#### GIVEN INFORMATION
○ ○ ○

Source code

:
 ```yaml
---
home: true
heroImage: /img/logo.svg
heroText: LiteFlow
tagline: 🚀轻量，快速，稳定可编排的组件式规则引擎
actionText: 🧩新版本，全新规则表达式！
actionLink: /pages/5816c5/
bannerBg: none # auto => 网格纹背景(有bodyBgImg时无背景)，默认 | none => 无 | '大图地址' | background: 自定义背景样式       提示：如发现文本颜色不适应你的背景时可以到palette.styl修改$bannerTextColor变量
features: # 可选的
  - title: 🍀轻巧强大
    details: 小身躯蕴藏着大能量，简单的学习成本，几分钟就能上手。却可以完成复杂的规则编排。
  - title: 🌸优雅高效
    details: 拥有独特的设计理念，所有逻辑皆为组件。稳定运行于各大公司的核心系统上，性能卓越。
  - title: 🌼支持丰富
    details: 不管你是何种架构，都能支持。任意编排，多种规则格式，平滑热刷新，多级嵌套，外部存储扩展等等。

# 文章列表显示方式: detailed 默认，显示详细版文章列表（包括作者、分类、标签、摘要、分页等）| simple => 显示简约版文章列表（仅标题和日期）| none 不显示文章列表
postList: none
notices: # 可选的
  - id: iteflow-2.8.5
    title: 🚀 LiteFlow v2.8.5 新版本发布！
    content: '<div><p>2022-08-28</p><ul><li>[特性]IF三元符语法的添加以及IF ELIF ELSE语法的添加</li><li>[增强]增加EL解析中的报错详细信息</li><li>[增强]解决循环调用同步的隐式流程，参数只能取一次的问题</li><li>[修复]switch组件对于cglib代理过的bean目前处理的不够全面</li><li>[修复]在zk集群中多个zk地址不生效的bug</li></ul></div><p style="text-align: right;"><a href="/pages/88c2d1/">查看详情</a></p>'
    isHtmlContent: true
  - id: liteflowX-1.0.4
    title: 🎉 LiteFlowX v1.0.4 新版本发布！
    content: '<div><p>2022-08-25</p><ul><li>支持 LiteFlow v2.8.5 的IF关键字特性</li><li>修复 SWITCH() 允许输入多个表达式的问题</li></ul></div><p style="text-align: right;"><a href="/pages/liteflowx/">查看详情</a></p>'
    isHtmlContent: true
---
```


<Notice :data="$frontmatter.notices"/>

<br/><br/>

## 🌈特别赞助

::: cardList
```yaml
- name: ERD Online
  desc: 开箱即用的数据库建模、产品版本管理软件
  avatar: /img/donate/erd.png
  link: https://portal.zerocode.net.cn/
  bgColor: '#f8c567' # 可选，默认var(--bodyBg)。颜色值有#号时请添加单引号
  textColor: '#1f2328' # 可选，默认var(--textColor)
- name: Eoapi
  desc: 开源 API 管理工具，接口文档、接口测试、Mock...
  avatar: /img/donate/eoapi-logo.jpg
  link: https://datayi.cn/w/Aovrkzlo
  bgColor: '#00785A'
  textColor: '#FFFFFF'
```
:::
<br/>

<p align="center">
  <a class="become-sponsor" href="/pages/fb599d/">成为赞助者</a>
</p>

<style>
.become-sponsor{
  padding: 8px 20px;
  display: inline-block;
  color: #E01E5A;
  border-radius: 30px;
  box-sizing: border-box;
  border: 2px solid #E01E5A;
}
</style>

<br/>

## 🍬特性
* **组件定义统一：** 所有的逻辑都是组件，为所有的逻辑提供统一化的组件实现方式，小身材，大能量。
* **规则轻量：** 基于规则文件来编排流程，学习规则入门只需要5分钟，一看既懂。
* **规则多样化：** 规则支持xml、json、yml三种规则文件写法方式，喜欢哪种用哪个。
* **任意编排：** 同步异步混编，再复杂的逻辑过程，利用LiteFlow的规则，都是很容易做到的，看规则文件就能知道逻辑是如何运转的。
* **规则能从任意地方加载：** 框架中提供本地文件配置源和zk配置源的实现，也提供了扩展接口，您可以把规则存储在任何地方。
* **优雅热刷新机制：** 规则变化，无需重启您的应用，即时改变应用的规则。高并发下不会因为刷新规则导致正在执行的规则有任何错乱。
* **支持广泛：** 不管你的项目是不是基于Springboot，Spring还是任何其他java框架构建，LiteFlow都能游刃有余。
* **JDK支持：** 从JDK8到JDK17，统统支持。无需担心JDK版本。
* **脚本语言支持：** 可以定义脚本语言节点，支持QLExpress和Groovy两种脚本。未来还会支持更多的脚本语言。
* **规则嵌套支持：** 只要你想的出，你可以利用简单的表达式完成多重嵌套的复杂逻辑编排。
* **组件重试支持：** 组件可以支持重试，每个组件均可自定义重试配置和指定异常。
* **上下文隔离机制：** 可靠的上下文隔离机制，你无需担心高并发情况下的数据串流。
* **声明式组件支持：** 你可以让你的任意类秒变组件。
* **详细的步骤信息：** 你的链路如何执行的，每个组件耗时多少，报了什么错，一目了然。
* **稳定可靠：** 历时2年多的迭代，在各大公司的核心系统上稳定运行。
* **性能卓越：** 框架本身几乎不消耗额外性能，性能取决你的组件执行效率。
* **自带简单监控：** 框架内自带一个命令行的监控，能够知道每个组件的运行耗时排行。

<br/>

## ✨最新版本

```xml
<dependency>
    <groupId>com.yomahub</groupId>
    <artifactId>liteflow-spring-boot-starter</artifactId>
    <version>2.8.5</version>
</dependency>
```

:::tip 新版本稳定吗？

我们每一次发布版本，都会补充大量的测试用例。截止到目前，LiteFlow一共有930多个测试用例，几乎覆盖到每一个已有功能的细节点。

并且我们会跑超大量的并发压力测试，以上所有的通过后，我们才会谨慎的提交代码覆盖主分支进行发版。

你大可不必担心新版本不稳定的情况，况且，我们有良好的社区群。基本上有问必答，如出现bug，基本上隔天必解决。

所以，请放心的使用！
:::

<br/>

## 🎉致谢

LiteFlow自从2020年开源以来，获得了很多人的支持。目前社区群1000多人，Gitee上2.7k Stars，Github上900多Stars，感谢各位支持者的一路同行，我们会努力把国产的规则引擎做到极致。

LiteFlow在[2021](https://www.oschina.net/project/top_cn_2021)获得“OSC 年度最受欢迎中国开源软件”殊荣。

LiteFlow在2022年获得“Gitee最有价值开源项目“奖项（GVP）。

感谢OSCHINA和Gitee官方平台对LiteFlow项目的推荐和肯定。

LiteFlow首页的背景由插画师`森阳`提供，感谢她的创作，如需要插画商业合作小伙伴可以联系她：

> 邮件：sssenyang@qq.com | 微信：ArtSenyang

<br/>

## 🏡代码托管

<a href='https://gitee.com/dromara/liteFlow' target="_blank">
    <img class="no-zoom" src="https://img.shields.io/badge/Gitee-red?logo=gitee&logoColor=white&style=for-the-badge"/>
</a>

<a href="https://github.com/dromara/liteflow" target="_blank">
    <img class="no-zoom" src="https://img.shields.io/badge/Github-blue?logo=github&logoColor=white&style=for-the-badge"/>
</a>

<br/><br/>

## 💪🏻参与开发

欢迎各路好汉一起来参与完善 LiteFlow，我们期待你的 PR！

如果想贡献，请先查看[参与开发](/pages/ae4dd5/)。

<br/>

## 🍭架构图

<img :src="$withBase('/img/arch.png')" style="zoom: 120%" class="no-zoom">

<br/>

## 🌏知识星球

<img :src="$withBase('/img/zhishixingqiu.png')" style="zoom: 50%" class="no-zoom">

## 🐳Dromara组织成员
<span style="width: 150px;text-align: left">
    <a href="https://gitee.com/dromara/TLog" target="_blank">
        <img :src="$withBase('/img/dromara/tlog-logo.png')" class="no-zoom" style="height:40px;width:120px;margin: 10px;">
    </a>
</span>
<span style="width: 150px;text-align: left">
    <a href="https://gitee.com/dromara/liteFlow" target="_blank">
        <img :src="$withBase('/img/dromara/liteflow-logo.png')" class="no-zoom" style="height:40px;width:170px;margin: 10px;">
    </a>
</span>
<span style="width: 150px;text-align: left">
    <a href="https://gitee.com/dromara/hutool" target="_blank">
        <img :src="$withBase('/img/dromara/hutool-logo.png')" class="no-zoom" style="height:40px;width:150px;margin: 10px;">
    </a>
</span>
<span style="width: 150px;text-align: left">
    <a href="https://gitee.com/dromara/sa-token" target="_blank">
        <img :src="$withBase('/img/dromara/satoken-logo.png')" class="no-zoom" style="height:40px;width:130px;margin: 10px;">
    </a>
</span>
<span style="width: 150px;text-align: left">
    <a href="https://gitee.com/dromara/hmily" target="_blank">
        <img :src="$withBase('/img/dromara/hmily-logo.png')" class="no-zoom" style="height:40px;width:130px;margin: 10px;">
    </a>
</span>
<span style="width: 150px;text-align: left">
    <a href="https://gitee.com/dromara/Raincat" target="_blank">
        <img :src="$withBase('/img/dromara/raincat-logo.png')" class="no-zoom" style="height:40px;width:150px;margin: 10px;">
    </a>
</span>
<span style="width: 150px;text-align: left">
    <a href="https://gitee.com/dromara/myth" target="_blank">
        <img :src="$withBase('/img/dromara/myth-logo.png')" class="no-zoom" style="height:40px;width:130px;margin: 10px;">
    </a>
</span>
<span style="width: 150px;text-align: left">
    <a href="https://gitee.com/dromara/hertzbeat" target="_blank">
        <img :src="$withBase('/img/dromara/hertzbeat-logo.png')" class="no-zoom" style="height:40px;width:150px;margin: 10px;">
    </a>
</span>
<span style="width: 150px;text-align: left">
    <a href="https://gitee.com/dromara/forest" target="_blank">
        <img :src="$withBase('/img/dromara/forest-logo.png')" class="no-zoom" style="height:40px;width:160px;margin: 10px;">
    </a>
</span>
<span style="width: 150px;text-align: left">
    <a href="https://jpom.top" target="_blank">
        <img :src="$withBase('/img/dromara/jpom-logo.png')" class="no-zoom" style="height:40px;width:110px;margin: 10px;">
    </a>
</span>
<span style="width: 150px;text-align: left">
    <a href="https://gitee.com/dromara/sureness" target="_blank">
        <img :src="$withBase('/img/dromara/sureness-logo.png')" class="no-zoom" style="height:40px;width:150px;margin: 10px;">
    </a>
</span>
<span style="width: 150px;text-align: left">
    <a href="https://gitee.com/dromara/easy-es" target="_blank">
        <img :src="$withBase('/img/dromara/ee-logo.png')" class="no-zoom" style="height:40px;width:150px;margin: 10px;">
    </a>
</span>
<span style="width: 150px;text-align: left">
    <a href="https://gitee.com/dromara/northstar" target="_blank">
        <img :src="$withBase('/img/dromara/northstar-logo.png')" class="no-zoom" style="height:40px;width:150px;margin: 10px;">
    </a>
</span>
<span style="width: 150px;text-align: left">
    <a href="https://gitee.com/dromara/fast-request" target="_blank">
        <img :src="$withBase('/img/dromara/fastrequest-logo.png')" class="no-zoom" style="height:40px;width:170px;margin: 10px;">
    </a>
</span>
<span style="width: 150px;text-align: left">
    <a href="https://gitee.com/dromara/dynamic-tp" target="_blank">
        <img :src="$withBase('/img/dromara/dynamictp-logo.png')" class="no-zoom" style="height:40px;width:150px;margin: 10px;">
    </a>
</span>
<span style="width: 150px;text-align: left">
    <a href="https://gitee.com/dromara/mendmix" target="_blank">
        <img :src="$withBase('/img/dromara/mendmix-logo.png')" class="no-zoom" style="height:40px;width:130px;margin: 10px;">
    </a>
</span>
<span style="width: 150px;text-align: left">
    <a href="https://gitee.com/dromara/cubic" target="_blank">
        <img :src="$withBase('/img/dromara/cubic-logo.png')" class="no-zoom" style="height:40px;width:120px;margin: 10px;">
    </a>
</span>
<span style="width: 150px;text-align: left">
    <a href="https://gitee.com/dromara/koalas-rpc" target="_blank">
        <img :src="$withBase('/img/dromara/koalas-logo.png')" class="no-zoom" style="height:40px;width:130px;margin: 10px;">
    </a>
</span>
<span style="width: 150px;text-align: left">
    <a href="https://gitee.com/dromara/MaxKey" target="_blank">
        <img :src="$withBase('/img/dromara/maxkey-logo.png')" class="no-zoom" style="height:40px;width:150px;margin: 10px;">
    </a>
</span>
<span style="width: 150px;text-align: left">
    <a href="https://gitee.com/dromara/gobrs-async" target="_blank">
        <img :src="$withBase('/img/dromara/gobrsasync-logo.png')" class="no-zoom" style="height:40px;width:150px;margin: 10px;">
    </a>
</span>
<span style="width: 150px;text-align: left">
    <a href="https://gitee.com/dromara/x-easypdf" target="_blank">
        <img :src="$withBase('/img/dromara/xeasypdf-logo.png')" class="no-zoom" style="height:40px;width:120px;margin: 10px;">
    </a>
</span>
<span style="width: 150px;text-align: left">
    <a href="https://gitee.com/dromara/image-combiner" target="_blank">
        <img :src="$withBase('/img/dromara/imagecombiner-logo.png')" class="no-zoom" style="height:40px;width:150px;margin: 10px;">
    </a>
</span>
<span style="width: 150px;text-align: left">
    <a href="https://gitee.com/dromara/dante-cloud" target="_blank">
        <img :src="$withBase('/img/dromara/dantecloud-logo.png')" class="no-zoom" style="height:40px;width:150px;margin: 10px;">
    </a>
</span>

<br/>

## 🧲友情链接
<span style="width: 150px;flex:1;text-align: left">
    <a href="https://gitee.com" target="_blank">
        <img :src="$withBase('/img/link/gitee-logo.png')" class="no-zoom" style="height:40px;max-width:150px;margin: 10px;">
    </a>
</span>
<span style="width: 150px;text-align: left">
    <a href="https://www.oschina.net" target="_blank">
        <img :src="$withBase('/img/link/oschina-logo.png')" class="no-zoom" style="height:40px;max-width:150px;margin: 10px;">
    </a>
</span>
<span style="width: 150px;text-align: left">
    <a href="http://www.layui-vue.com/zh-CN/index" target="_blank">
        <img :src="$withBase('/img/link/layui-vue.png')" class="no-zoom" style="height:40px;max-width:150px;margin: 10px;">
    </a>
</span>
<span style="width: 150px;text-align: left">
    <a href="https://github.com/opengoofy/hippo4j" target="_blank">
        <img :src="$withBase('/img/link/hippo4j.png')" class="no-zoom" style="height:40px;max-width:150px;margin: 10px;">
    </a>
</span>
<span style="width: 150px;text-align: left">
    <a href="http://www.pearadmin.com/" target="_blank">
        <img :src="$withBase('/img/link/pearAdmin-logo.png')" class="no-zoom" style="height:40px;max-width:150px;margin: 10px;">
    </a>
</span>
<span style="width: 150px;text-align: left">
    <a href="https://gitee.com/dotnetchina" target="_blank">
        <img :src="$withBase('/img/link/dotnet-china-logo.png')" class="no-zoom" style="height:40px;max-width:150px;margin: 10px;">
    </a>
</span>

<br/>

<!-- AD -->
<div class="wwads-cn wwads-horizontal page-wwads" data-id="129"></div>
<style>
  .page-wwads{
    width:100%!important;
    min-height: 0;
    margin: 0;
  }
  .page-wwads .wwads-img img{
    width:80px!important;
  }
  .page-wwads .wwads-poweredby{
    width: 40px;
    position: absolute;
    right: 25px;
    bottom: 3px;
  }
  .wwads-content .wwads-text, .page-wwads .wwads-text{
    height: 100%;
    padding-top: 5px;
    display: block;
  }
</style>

○ ○ ○

All lines that include the word "sponsor" must be copied from the material above.

#### EXERCISE ANSWER
  <a class="become-sponsor" href="/pages/fb599d/">成为赞助者</a>
.become-sponsor{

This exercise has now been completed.